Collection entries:
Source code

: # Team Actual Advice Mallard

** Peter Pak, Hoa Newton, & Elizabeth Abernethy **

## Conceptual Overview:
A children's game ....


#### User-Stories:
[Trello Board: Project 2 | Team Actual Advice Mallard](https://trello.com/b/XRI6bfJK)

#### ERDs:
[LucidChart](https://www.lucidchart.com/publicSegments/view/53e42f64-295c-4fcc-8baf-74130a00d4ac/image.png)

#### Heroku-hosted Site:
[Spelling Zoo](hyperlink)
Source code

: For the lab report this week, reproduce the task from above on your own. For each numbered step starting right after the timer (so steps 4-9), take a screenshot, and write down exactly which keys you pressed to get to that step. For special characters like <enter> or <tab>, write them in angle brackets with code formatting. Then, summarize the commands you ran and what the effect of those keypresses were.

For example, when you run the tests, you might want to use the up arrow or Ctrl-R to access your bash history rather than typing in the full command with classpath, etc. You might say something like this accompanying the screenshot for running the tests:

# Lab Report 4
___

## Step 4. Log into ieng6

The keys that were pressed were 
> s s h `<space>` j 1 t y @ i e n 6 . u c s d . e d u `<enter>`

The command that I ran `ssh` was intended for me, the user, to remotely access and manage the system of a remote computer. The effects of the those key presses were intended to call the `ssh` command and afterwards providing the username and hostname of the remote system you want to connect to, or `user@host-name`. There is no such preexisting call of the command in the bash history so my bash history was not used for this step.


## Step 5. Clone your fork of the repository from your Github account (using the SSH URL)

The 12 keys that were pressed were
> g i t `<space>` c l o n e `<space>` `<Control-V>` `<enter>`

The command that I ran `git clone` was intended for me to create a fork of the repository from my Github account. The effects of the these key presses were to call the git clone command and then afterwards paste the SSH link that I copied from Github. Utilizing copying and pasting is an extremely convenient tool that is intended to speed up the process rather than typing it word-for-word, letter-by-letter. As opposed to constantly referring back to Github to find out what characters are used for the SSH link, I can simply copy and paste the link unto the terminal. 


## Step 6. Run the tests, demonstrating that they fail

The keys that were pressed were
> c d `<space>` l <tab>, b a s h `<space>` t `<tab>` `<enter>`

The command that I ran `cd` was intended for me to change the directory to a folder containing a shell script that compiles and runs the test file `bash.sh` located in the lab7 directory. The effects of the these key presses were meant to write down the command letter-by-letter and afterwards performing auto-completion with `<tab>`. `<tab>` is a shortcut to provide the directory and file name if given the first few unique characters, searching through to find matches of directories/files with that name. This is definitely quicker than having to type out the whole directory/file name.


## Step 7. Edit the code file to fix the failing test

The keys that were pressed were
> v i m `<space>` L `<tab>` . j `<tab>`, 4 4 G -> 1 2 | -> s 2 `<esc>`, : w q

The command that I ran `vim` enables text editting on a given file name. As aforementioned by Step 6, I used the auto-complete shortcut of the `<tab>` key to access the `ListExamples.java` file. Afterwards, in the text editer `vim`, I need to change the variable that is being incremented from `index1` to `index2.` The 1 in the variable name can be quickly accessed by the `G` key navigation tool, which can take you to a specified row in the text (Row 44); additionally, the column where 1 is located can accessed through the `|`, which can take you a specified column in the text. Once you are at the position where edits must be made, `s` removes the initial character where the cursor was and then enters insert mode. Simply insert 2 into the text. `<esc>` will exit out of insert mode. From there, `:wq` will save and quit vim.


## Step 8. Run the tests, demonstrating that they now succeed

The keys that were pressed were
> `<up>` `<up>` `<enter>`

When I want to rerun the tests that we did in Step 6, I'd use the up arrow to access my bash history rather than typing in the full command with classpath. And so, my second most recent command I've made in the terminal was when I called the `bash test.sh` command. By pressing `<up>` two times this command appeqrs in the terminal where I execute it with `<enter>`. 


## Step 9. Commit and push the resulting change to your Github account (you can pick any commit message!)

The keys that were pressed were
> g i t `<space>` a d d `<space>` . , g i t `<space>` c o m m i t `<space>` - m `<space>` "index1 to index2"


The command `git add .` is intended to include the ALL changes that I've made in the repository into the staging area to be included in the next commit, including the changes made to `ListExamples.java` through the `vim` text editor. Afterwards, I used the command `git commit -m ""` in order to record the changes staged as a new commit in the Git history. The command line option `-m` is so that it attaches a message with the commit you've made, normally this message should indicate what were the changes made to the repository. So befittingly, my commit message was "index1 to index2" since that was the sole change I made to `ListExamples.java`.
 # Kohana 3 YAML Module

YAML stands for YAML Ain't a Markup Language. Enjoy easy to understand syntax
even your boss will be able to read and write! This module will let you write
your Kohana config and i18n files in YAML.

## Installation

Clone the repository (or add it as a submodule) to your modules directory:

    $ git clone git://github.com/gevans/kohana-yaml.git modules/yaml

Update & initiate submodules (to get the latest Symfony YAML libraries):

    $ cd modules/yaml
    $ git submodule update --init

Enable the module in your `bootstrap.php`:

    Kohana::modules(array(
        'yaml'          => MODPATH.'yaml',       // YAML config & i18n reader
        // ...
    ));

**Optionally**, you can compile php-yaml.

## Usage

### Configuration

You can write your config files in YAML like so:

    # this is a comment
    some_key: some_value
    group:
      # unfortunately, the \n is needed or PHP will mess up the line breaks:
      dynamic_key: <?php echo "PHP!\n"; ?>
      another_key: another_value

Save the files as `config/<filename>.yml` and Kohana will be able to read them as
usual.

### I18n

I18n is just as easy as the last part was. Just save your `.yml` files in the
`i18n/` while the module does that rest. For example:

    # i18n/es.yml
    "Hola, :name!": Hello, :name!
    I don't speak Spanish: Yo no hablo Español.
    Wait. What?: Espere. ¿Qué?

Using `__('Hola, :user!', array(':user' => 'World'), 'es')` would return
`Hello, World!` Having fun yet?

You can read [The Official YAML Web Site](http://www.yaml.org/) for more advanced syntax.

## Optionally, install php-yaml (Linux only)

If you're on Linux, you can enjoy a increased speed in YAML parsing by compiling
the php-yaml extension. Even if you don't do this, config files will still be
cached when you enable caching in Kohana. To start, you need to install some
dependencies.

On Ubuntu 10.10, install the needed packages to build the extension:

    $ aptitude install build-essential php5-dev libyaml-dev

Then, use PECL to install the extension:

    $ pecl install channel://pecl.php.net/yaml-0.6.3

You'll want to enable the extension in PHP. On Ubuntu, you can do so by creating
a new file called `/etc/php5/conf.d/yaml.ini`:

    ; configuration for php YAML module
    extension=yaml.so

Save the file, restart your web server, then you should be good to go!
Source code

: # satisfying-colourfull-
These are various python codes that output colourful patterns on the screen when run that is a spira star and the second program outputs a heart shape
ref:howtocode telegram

#### [Task directions]
Return exactly the lines above from the line that has "Wait. What?: Espere. ¿Qué?" through the line that has "If you're on", inclusive, and nothing else.

#### [Response for this exercise]
    Wait. What?: Espere. ¿Qué?

Using `__('Hola, :user!', array(':user' => 'World'), 'es')` would return
`Hello, World!` Having fun yet?

You can read [The Official YAML Web Site](http://www.yaml.org/) for more advanced syntax.

## Optionally, install php-yaml (Linux only)

If you're on Linux, you can enjoy a increased speed in YAML parsing by compiling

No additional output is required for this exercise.